The technique did work. In fact, it worked better than the technique then being used, the X-ray and barium enema.
Today, 40 years later, the flexible scope, called the endoscope, is an important tool in the arsenal of physicians like Spivey.
Gastroenterologists, pulmonologists and other physicians are doing 8,000 endoscopic examinations a year at Mary Washington Hospital. And now they are doing these tests, for colon cancer and other diseases, in the hospital's new Endoscopy Center.
The center has moved downstairs to the first floor of the hospital in quarters that are four times larger than its former home on the second floor.
Dr. David B. Rice said he can't help but compare the new center with the facilities he had when he did the area's first endoscopy in 1971. He did the procedure in a cramped closet on the first floor at the old Mary Washington Hospital on Fall Hill Avenue.
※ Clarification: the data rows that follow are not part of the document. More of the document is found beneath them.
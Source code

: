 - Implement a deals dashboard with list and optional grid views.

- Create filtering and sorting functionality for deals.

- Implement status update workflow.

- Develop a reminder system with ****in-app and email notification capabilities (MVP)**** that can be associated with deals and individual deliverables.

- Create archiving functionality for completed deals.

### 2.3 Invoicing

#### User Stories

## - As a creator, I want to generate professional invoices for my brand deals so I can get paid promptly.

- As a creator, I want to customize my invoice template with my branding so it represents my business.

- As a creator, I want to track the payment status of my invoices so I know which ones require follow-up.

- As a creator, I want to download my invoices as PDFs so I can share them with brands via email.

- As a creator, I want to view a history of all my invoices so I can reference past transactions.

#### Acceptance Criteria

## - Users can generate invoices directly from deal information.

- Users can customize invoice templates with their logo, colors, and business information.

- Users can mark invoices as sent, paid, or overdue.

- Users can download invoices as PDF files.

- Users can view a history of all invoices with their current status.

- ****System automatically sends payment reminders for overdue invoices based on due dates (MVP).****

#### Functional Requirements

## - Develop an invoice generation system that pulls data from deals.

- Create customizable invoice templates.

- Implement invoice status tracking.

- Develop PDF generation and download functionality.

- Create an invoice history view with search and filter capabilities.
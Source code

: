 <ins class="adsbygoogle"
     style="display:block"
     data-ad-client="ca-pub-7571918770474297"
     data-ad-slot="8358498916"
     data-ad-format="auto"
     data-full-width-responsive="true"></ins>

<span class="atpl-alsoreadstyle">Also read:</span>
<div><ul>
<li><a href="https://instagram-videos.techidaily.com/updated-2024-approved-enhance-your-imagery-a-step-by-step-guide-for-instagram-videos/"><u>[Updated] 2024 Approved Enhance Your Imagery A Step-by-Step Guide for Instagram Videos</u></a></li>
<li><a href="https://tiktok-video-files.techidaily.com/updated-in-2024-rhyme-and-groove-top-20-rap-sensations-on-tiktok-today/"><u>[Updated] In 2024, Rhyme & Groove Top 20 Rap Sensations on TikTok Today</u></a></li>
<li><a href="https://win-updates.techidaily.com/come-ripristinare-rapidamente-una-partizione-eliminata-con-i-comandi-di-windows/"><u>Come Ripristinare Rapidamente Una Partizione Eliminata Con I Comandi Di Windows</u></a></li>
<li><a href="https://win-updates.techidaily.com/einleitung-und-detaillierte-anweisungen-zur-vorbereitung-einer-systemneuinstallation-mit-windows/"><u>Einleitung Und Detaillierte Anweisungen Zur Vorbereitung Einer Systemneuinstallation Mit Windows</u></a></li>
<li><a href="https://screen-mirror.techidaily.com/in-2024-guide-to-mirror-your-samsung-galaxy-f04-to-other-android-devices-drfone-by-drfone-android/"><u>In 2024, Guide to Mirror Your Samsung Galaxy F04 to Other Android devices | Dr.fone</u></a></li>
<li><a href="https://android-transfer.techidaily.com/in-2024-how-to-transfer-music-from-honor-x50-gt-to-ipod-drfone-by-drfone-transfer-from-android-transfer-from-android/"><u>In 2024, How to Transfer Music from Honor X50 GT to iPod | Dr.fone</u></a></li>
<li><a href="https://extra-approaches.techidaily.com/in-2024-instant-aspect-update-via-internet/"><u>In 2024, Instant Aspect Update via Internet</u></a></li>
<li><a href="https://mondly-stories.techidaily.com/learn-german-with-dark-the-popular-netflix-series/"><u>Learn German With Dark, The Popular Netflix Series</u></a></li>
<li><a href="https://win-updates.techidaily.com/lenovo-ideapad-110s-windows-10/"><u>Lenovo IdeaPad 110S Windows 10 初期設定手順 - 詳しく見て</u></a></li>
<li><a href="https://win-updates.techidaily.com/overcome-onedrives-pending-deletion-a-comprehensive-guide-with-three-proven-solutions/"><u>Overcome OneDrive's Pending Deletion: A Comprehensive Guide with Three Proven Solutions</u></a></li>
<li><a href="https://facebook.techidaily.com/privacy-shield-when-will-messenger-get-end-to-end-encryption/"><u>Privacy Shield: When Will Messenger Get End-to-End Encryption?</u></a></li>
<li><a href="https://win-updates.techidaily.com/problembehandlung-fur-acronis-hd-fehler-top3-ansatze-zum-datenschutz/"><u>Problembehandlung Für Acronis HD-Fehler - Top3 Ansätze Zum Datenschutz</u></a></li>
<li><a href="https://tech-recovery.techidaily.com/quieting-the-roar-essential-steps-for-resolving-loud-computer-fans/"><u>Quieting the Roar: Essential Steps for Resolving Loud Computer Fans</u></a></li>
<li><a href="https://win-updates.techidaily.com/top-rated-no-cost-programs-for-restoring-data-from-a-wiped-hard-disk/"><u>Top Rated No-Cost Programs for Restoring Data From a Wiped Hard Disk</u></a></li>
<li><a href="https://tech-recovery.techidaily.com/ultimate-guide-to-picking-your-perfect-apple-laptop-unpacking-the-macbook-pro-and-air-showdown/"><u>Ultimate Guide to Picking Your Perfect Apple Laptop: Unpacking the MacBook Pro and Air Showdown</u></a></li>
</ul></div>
"There wasn't enough room for the patient to lie with their feet stretched out," Rice recalled.
The new center features six private preparation bays and 14 private recovery rooms, a change from the curtained areas that were in the second-floor center. Six new procedure rooms have replaced the three procedure rooms in the old center. The new center opened Feb. 7.
Each day nearly 30 people visit the center to have their insides checked. Doctors look at the patient's lungs, colon, stomach or intestines. They do these inspections without an incision and with a minimum of anesthesia.
The tool they use, the endoscope, is a black, snakelike tube, about 5 feet long and as wide as a pencil. A doctor inserts the tube into the patient's mouth or anus and steers it slowly through the bends of the inner body.
"The major role of the scope is to diagnose in a nonsurgical way," said Dr. Frank J. DeTrane, a Fredericksburg gastroenterologist.
One end of the endoscope contains a video chip, a light, an opening for air and water, and an opening for special tools, such as forceps or snare to remove polyps. When a doctor uses the endoscope, it is as if he or she has crawled inside the body to take a look around.
Today's scopes are much better than the original ones, Spivey said. The video chip provides a better view than the old scopes. Fewer people are needed to operate the scope, and exams can be accomplished in a fraction of the time they once took.
Pulmonologists use the endoscope to inspect the lungs. Gastroenterologists use it in the upper tract to examine the esophagus, stomach and duodenum, and in the lower tract to inspect the colon.
Their patients may complain of hemorrhoids, acid reflux disease, stomach ulcers, unexplained blood loss or inflammatory bowel disease. With the endoscope, the physician is frequently able to find the cause of the problem and treat it.
About 90 percent of the procedures done in the endoscopy center are colonoscopies, or examinations of the colon.
If the endoscope reveals suspicious polyps or an inflamed area--possible signs of cancer--the doctor can remove the tissue for lab testing.
A colonoscopy takes about two to three hours, though most of that time is spent in preparation and recovery. The procedure itself takes about 30 minutes.
The American Cancer Society recommends regular colonoscopies beginning at age 50. Colon cancer is the third most common cancer in the U.S. and can be successfully treated if detected early.
Spivey, a gastroenterologist, points out that the endoscope can do more than detect and treat a cancerous polyp. He believes the test can actually prevent colon cancer.
"It appears that the vast majority of cancers of the colon start with a benign polyp," Spivey said. "Getting rid of that polyp can then prevent cancer of the colon."